Colombia: Cali, Bogotá, & Leticia

Cali Salsa Competition

Cali Salsa Competition

After a quick overnight stay in the colonial town of Popayán, Colombia, Graham and I made a speedy departure the afternoon of May 31st so that we could arrive in Santiago de Cali in time to meet my friend Sean (a guy I met in Mancora, Peru who now lives in Cali) to catch the friendly football/soccer match between Colombia and Senegal.  We watched the match in a bar in the seedy part of town (which is really not unlike the rest of Cali) before traipsing up a nearby hill to reach a people-filled park with beautiful views over the city.  Sean took us to a quirky little roadside cafe with the best arepas (corn flatbread stuffed with deliciousness) I’ve ever eaten.

Salsa!

Salsa!

That night I left Graham to fend for himself at our somewhat-party hostel and joined Sean in Alameda, a barrio known for its nightlife and swinging salsa clubs.  In fact, Cali is known as the World Capital of Salsa, and we spent the evening sipping Poker beer and watching the Caleñas spill out of small sweaty garage-like salsa bars and into the surrounding streets while showcasing their impressive dance moves.  Just another Saturday night in Cali.

Cali Salsa.

Cali Salsa.

Welcome to Bogotá!

Welcome to Bogotá!

The next morning, feeling rather exhausted from my late night of salsa-gazing, I went out for a day of “Tiffany Time,” treating myself to a ladies-who-lunch-esque vegetarian brunch followed by an afternoon steadily losing the plot at La Tertulia Modern Art Museum.  By the time I got back to the hostel, the Sunday night party was in full swing, so after a few so-adolescent-it’s-fun drinking games and pizza, I was convinced to go out to a salsa super-club.  About five minutes after arriving at the cringe-worthy neon-blue sterile A/C pumped club straight out of my worst flashbacks of Dubai circa 2007, I found myself alternating between stifling yawns and wanting to gouge my eye out with the icebreaker; needless to say, I brought out my perfected ninja sneak-out move and was soon back at the hostel,snoozing in my uncomfortable dorm bed.
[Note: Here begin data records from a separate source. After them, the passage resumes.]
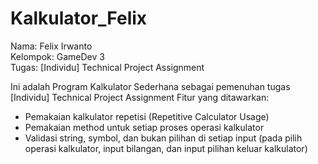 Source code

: # Kalkulator_Felix
 Nama: Felix Irwanto<br/>
 Kelompok: GameDev 3<br/>
 Tugas: [Individu] Technical Project Assignment<br/>
 
 Ini adalah Program Kalkulator Sederhana sebagai pemenuhan tugas [Individu] Technical Project Assignment
 Fitur yang ditawarkan:
 - Pemakaian kalkulator repetisi (Repetitive Calculator Usage)
 - Pemakaian method untuk setiap proses operasi kalkulator
 - Validasi string, symbol, dan bukan pilihan di setiap input (pada pilih operasi kalkulator, input bilangan, dan input pilihan keluar kalkulator)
Mona Lisa, according to Botero.

Mona Lisa, according to Botero.

The next day, I again met Sean and his roommate Isabel–a professional salsa dancer–at a nearby outdoor theater to check out an annual national salsa competition.  It was incredible to watch the professional dancers do their thing; in other news, I had to stop counting how many wardrobe malfunctions and nip slips I witnessed.  It was a great day, and we spent a lazy evening hanging out at Sean and Isabel’s flat.

I Heart Barcelona Artist Miró

Barcelona Artist Joan Miró

The following afternoon, after relaxing in the hostel and working on my blog, Graham and I headed to the terminal to catch a night bus to the capital city of Bogotá.  We arrived early the next morning, and after checking into our hostel, we walked to the center of town to explore the Botero Museum.

Picasso!

Picasso!

Fernando Botero is a famous Colombian artist (from Medellín) known for his over-exaggerated, chubby paintings and sculptures of people and figures.  I spent my entire day in that museum, mesmerized, wandering around corridors overflowing with Botero’s art and works by Picasso, Matisse, Dali, and others. Unfortunately, we only had one short day in Bogotá, as we had a flight out the next morning, but I swore that I would make every effort to come back to Bogotá soon.

Botero's Earthquake.

Botero’s Earthquake.

After a short flight, Graham and I arrived the next afternoon–June 5th–in the sticky Colombian Amazon border town of Leticia.  We checked into our hostel and then immediately taxied across the border to the dusty wild-west town of Tabatinga, Brazil to purchase our Amazon boat tickets.  As there was no formal border crossing, we had to make a visit to the local immigration office.  As you may remember, procuring my Brazil visa was a rather easy affair, thanks to my shameless flirting with Flavio at the immigration office in Lima, Peru.

Salvador Dalí

Salvador Dalí

Unfortunately, the guy at the Immigration desk in Tabatinga was not impressed with my All-American blue eyes and accompanying eyelash-batting, and just as I was losing all confidence in legally entering Brazil (I had no yellow fever certificate.  I had no flight out.  I had no idea where I was staying.  I had no idea of my itinerary.  I didn’t have time to make up answers to these questions, as I wrongly assumed flirting would be the answer.), he stamped my passport and shooed me away like a pesky fly.

The next two days were spent sweating, preparing for our upcoming four-day boat ride down the Amazon river, sweating, meeting new friends and fellow boat travel companions, and sweating.  I was on the cusp of a very exciting and unforgettable trip of a lifetime!  World Cup Brazil 2014, here I come!